By Lauren Rearick
After Alabama Public Television (APT) announced its ban on an episode of the television series Arthur that featured Mr. Ratburn, an animated rat teacher, getting married to his male partner, Patrick, one Alabama church announced a free, public screening of the episode.
On May 13, 2019, PBS viewers watched as Mr. Ratburn, an animated rat teacher in the television series Arthur, married his male partner, Patrick.
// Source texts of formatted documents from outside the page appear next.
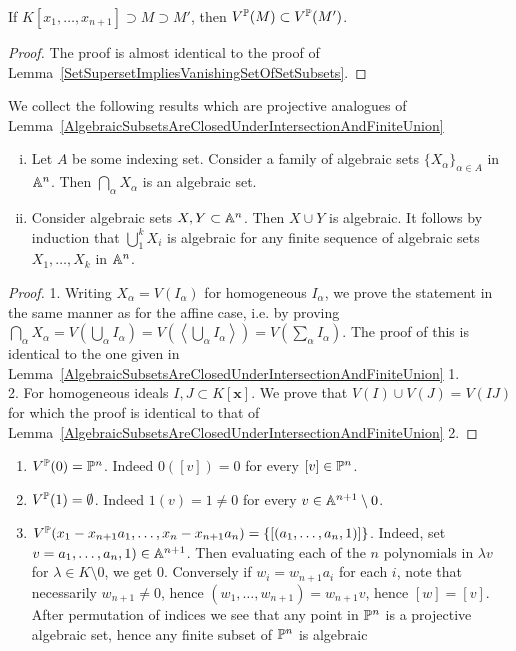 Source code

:     \begin{lemma}
        If $K[x_1,\dots,x_{n+1}]\supset M\supset M'$, then $V^{\mathbb{P}}(M)\subset V^{\mathbb{P}}(M')$.
    \end{lemma}
    \begin{proof}
        The proof is almost identical to the proof of Lemma~\ref{SetSupersetImpliesVanishingSetOfSetSubsets}.    
    \end{proof}
    \begin{lemma}\label{ProjectiveAlgebraicSubsetsAreClosedUnderIntersectionAndFiniteUnion}
    We collect the following results which are projective analogues of Lemma~\ref{AlgebraicSubsetsAreClosedUnderIntersectionAndFiniteUnion}
    \begin{enumerate}[(i)]
        \item Let $A$ be some indexing set. Consider a family of algebraic sets $\{X_\alpha\}_{\alpha\in A}$ in $\mathbb{A}^n$. Then $\bigcap_{\alpha} X_\alpha$ is an algebraic set.
        \item Consider algebraic sets $X,Y\subset \mathbb{A}^n$. Then $X\cup Y$ is algebraic. It follows by induction that $\bigcup_1^k X_i$ is algebraic for any finite sequence of algebraic sets $X_1,\dots,X_k$ in $\mathbb{A}^n$.  
    \end{enumerate}
\end{lemma}
\begin{proof}
    1. Writing $X_\alpha = V(I_\alpha)$ for homogeneous $I_\alpha$, we prove the statement in the same manner as for the affine case, i.e. by proving $\bigcap_\alpha X_\alpha =  V\left(\bigcup_\alpha I_\alpha\right)= V\left(\left\langle \bigcup_\alpha I_\alpha\right\rangle\right) = V\left(\sum_\alpha I_\alpha \right)$. The proof of this is identical to the one given in Lemma~\ref{AlgebraicSubsetsAreClosedUnderIntersectionAndFiniteUnion} 1.\\
    2. For homogeneous ideals $I,J\subset K[\mathbf{x}]$. We prove that $V(I)\cup V(J)=V(IJ)$ for which the proof is identical to that of Lemma~\ref{AlgebraicSubsetsAreClosedUnderIntersectionAndFiniteUnion} 2.
\end{proof}
\begin{example}
    \begin{enumerate}
        \item $V^{\mathbb{P}}(0)= \mathbb{P}^n$. Indeed $0([v])=0$ for every $[v]\in\mathbb{P}^n$.
        \item $V^{\mathbb{P}}(1)= \emptyset$. Indeed $1(v)=1\neq 0$ for every $v\in \mathbb{A}^{n+1}\setminus 0$.
        \item $V^{\mathbb{P}}(x_1-x_{n+1}a_1,\dots,x_n-x_{n+1}a_n) = \{[(a_1,\dots,a_n,1)]\}$. Indeed, set $v=a_1,\dots,a_n,1)\in \mathbb{A}^{n+1}$. Then evaluating each of the $n$ polynomials in $\lambda v$ for $\lambda\in K\setminus 0$, we get $0$. Conversely if $w_i=w_{n+1}a_i$ for each $i$, note that necessarily $w_{n+1}\neq 0$, hence $(w_1,\dots,w_{n+1})=w_{n+1}v$, hence $[w]=[v]$. After permutation of indices we see that any point in $\mathbb{P}^n$ is a projective algebraic set, hence any finite subset of $\mathbb{P}^n$ is algebraic
    \end{enumerate}
\end{example}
However, Alabama residents did not see the episode that day, as Alabama Public Television (APT), a state member of PBS, chose to air a repeat episode of Arthur instead.
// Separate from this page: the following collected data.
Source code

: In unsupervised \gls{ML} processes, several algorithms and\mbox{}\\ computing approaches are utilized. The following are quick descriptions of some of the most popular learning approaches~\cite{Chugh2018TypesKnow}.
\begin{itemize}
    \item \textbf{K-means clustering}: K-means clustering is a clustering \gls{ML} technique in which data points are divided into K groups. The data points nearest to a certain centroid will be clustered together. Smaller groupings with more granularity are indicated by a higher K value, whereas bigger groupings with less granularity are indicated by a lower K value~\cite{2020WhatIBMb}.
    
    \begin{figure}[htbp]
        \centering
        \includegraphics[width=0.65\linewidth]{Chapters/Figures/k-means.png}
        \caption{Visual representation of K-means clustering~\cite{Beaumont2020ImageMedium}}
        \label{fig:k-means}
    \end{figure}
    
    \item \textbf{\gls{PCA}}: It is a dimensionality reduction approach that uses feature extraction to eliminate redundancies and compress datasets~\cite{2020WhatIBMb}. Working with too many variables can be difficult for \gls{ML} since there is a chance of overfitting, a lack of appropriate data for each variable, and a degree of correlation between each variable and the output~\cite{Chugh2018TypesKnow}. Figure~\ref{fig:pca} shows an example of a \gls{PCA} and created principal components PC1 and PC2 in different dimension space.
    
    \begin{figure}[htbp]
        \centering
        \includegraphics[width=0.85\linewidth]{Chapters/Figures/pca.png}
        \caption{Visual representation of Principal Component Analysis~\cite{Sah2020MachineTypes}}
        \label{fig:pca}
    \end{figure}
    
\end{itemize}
APT director of programming Mike McKenzie claimed to AL.com that the network chose not to show the episode because of the level of “trust” local parents place in the station. “Although we strongly encourage parents to watch television with their children and talk about what they have learned afterwards – parents trust that their children can watch APT without their supervision,” he said in an emailed statement to AL.com. “We also know that children who are younger than the ‘target’ audience for Arthur also watch the program.”
In response to APT’s decision, Sidewalk Film Festival and Shout LGBTQ Film Festival teamed up with First United Methodist Church, located in Birmingham, Alabama, to host a viewing party of the episode on June 15, 2019 at 10 a.m.; The Magic City Acceptance Center, also in Birmingham, hosted a screening on May 29, AL.com reported.
“Weddings take places at churches all the time. So First Church seems like a perfect venue for the cartoon in my opinion,” Rachel Morgan, creative director for Sidewalk Film Festival and Shout LGBTQ Film Festival, told AL.com. She added that “[the church] frequently communicates to the community that they are an 'open place for all,' and I think this event reflects that statement." The organizations plan to provide sparkling apple juice and wedding cake to those who attend the screening.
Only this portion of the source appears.